(DIRECTIONS) Check every line below for the string "info". Copy the ones that have it.

EXCERPTED DATA below:

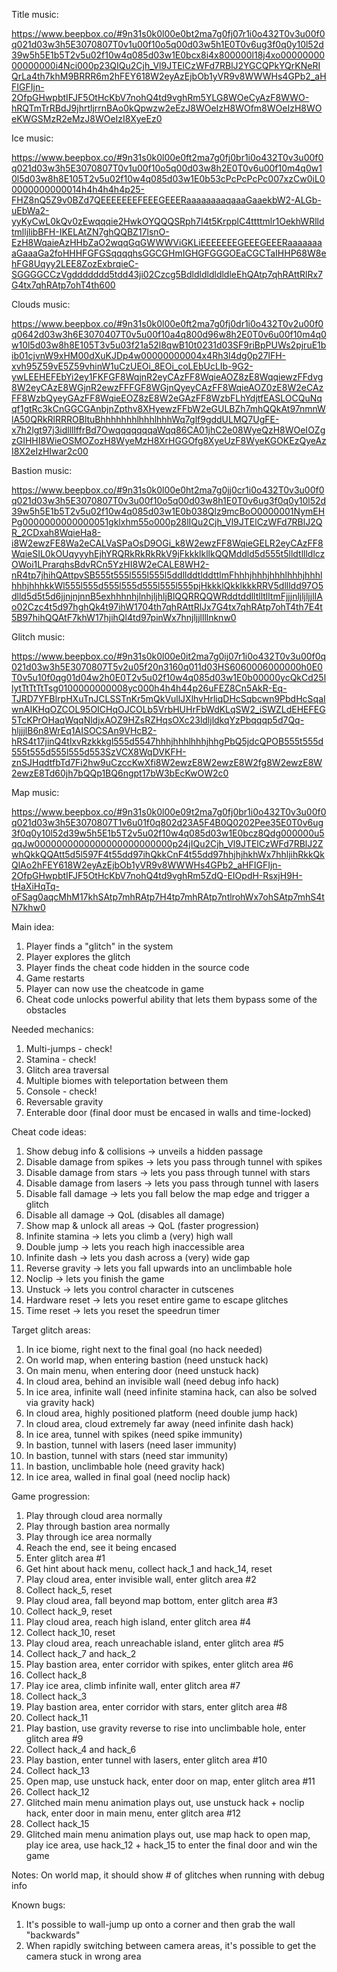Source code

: Title music:

https://www.beepbox.co/#9n31s0k0l00e0bt2ma7g0fj07r1i0o432T0v3u00f0q021d03w3h5E3070807T0v1u00f10o5q00d03w5h1E0T0v6ug3f0q0y10l52d39w5h5E1b5T2v5u02f10w4q085d03w1E0bcx8i4x800000l18j4xo0000000000000000i4Nci000p23QIQu2Cjh_Vl9JTElCzWFd7RBlJ2YGCQPkYQrKNeRIQrLa4th7khM9BRRR6m2hFEY618W2eyAzEjbOb1yVR9v8WWWHs4GPb2_aHFIGFIjn-2OfpGHwpbtIFJF5OtHcKbV7nohQ4td9vghRm5YLG8WOeCyAzF8WWO-hRQTmTrRBdJ9jhrtljrrnBAo0kQpwzw2eEzJ8WOeIzH8WOfm8WOeIzH8WOeKWGSMzR2eMzJ8WOeIzI8XyeEz0


Ice music:

https://www.beepbox.co/#9n31s0k0l00e0ft2ma7g0fj0br1i0o432T0v3u00f0q021d03w3h5E3070807T0v1u00f10o5q00d03w8h2E0T0v6u00f10m4q0w10l5d03w8h8E105T2v5u02f10w4q085d03w1E0b53cPcPcPcPc007xzCw0iL00000000000014h4h4h4h4p25-FHZ8nQ5Z9v0BZd7QEEEEEEEFEEEGEEERaaaaaaaaqaaaGaaekbW2-ALGb-uEbWa2-yyKyCwL0kQv0zEwqqqie2HwkOYQQQSRph7I4t5KrpplC4ttttmlr1OekhWRlldtmlljlibBFH-IKELAtZN7ghQQBZ17lsnO-EzH8WqaieAzHHbZaO2wqqGqGWWWViGKLiEEEEEEEGEEEGEEERaaaaaaaaGaaaGa2foHHHFGFGSqqqqhsGGCGHmIGHGFGGGOEaCGCTaIHHP68W8ehFG8Uqyy2LEE8ZozExbrqieC-SGGGGCCzVgddddddd5tdd43ji02Czcg5BdldldldldldleEhQAtp7qhRAttRlRx7G4tx7qhRAtp7ohT4th600


Clouds music:

https://www.beepbox.co/#9n31s0k0l00e0ft2ma7g0fj0dr1i0o432T0v2u00f0q0642d03w3h6E3070407T0v5u00f10a4q800d96w8h2E0T0v6u00f10m4q0w10l5d03w8h8E105T3v5u03f21a52l8qwB10t0231d03SF9riBpPUWs2pjruE1bib01cjvnW9xHM00dXuKJDp4w00000000004x4Rh3l4dg0p27lFH-xvh95Z59vE5Z59vhinW1uCzUEOi_8EOi_coLEbUcLIb-9G2-ywLEEHEFEbYi2ey1FKFGF8WqjnR2eyCAzFF8WqieAOZ8zE8WqqiewzFFdvg8W2eyCAzE8WGjnR2ewzFFFGF8WGjnQyeyCAzFF8WqieAOZ0zE8W2eCAzFF8WzbQyeyGAzFF8WqieEOZ8zE8W2eGAzFF8WzbFLhYdjtfEASLOCQuNqqf1gtRc3kCnGGCGAnbjnZpthv8XHyewzFFbW2eGULBZh7mhQQkAt97nmnWlA50QRkRlRRROBltuBhhhhhhhlhhhlhhhWq7glf9gddULMQ7UgFE-x7h2lgt97j3idllllffrBd7OwqqqqqqqaWqq86CA01jhC2e08WyeQzH8WOeIOZgzGIHHI8WieOSMOZozH8WyeMzH8XrHGGOfg8XyeUzF8WyeKGOKEzQyeAzI8X2eIzHIwar2c00


Bastion music:

https://www.beepbox.co/#9n31s0k0l00e0ht2ma7g0jj0cr1i0o432T0v3u00f0q021d03w3h5E3070807T0v3u00f10o5q00d03w8h1E0T0v6ug3f0q0y10l52d39w5h5E1b5T2v5u02f10w4q085d03w1E0b038Qlz9mcBoO0000001NymEHPg0000000000000051gklxhm55o000p28lIQu2Cjh_Vl9JTElCzWFd7RBlJ2QR_2CDxah8WqieHa8-i8W2ewzFE8Wa2eCALVaSPaOsD9OGi_k8W2ewzFF8WqieGELR2eyCAzFF8WqieSIL0kOUqyyyhEjhYRQRkRkRkRkV9jFkkklkllkQQMddld5d555t5lldtllldlczOWoi1LPrarqhsBdvRCn5YzHI8W2eCALE8WH2-nR4tp7jhihQAttpvSB555t555l555l555l5ddllddtlddttlmFhhhjhhhjhhhlhhhjhhhlhhhjhhhkkWl555l555d555l555d555l555l555pjHkkklQkklkkkRRV5dllldd97O5dlld5d5t5d6jjnjnjnnB5exhhhnhjlnhjljhljBlQQRRQQWRddtddlltlltlltmFjjjnljljljjlIAo02Czc4t5d97hghQk4t97ihW1704th7qhRAttRlJx7G4tx7qhRAtp7ohT4th7E4t5B97hihQQAtF7khW17hjihQl4td97pinWx7hnjljjllllnknw0


Glitch music:

https://www.beepbox.co/#9n31s0k0l00e0it2ma7g0ij07r1i0o432T0v3u00f0q021d03w3h5E3070807T5v2u05f20n3160q011d03HS6060006000000h0E0T0v5u10f0qg01d04w2h0E0T2v5u02f10w4q085d03w1E0b00000ycQkCd25llytTtTtTtTsg0100000000008yc000h4h4h44p26uFEZ8Cn5AkR-Eq-TJRD7YFBlrpHXuTnJCLSSTnKr5mQkVullJXlhvHrliqDHcSqbcwn9PbdHcSqaIwnAIKHqOZCOL95OICHqOJCOLb5VrbHUHrFbWdKLqSW2_iSWZLdEHEFEG5TcKPrOHaqWqqNldjxAOZ9HZsRZHqsOXc23ldljldkqYzPbqqqp5d7Qq-hljjjlB6n8WrEq1AISOCSAn9VHcB2-hRS4t17jinQ4tlxvRzkkkgl555d5547hhhjhhhlhhhjhhgPbQ5jdcQPOB555t555d555t555d555l555d553SzVCX8WqDVKFH-znSJHqdtfbTd7Fi2hw9uCzccKwXfi8W2ewzE8W2ewzE8W2fg8W2ewzE8W2ewzE8Td60jh7bQQp1BQ6ngpt17bW3bEcKwOW2c0


Map music:

https://www.beepbox.co/#9n31s0k0l00e09t2ma7g0fj0br1i0o432T0v3u00f0q021d03w3h5E3070807T1v6u01f0q802d23A5F4B0Q0202Pee35E0T0v6ug3f0q0y10l52d39w5h5E1b5T2v5u02f10w4q085d03w1E0bcz8Qdg000000u5qqJw0000000000000000000000000p24jIQu2Cjh_Vl9JTElCzWFd7RBlJ2ZwhQkkQQAtt5d5l597F4t55dd97ihQkkCnF4t55dd97hhjhjhkhWx7hhljihRkkQkQlAo2hFEY618W2eyAzEjbOb1yVR9v8WWWHs4GPb2_aHFIGFIjn-2OfpGHwpbtIFJF5OtHcKbV7nohQ4td9vghRm5ZdQ-EIOpdH-RsxjH9H-tHaXiHqTq-oFSag0aqcMhM17khSAtp7mhRAtp7H4tp7mhRAtp7ntlrohWx7ohSAtp7mhS4tN7khw0



Main idea:

1. Player finds a "glitch" in the system
2. Player explores the glitch
3. Player finds the cheat code hidden in the source code
4. Game restarts
5. Player can now use the cheatcode in game 
6. Cheat code unlocks powerful ability that lets them bypass some of the obstacles



Needed mechanics:

1. Multi-jumps - check!
2. Stamina - check!
3. Glitch area traversal 
4. Multiple biomes with teleportation between them
5. Console - check!
6. Reversable gravity
7. Enterable door (final door must be encased in walls and time-locked)


Cheat code ideas:

1. Show debug info & collisions -> unveils a hidden passage
2. Disable damage from spikes -> lets you pass through tunnel with spikes
3. Disable damage from stars -> lets you pass through tunnel with stars
4. Disable damage from lasers -> lets you pass through tunnel with lasers
5. Disable fall damage -> lets you fall below the map edge and trigger a glitch
6. Disable all damage -> QoL (disables all damage)
7. Show map & unlock all areas -> QoL (faster progression)
8. Infinite stamina -> lets you climb a (very) high wall
9. Double jump -> lets you reach high inaccessible area
10. Infinite dash -> lets you dash across a (very) wide gap
11. Reverse gravity -> lets you fall upwards into an unclimbable hole
12. Noclip -> lets you finish the game
13. Unstuck -> lets you control character in cutscenes
14. Hardware reset -> lets you reset entire game to escape glitches
15. Time reset -> lets you reset the speedrun timer


Target glitch areas:
1. In ice biome, right next to the final goal (no hack needed)
2. On world map, when entering bastion (need unstuck hack)
3. On main menu, when entering door (need unstuck hack)
4. In cloud area, behind an invisible wall (need debug info hack)
5. In ice area, infinite wall (need infinite stamina hack, can also be solved via gravity hack)
6. In cloud area, highly positioned platform (need double jump hack)
7. In cloud area, cloud extremely far away (need infinite dash hack)
8. In ice area, tunnel with spikes (need spike immunity)
9. In bastion, tunnel with lasers (need laser immunity)
10. In bastion, tunnel with stars (need star immunity)
11. In bastion, unclimbable hole (need gravity hack)
12. In ice area, walled in final goal (need noclip hack)



Game progression:
1. Play through cloud area normally
2. Play through bastion area normally
3. Play through ice area normally
4. Reach the end, see it being encased
5. Enter glitch area #1
6. Get hint about hack menu, collect hack_1 and hack_14, reset
7. Play cloud area, enter invisible wall, enter glitch area #2
8. Collect hack_5, reset
9. Play cloud area, fall beyond map bottom, enter glitch area #3
10. Collect hack_9, reset
11. Play cloud area, reach high island, enter glitch area #4
12. Collect hack_10, reset
13. Play cloud area, reach unreachable island, enter glitch area #5
14. Collect hack_7 and hack_2
15. Play bastion area, enter corridor with spikes, enter glitch area #6
16. Collect hack_8
17. Play ice area, climb infinite wall, enter glitch area #7
18. Collect hack_3
19. Play bastion area, enter corridor with stars, enter glitch area #8
20. Collect hack_11
21. Play bastion, use gravity reverse to rise into unclimbable hole, enter glitch area #9
22. Collect hack_4 and hack_6
23. Play bastion, enter tunnel with lasers, enter glitch area #10
24. Collect hack_13
25. Open map, use unstuck hack, enter door on map, enter glitch area #11
26. Collect hack_12
27. Glitched main menu animation plays out, use unstuck hack + noclip hack, enter door in main menu, enter glitch area #12
28. Collect hack_15
29. Glitched main menu animation plays out, use map hack to open map, play ice area, use hack_12 + hack_15 to enter the final door and win the game


Notes:
On world map, it should show # of glitches when running with debug info

Known bugs:
1. It's possible to wall-jump up onto a corner and then grab the wall "backwards"
2. When rapidly switching between camera areas, it's possible to get the camera stuck in wrong area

End of EXCERPTED DATA.

(EXPECTED OUTPUT)
1. Show debug info & collisions -> unveils a hidden passage
4. In cloud area, behind an invisible wall (need debug info hack)
On world map, it should show # of glitches when running with debug info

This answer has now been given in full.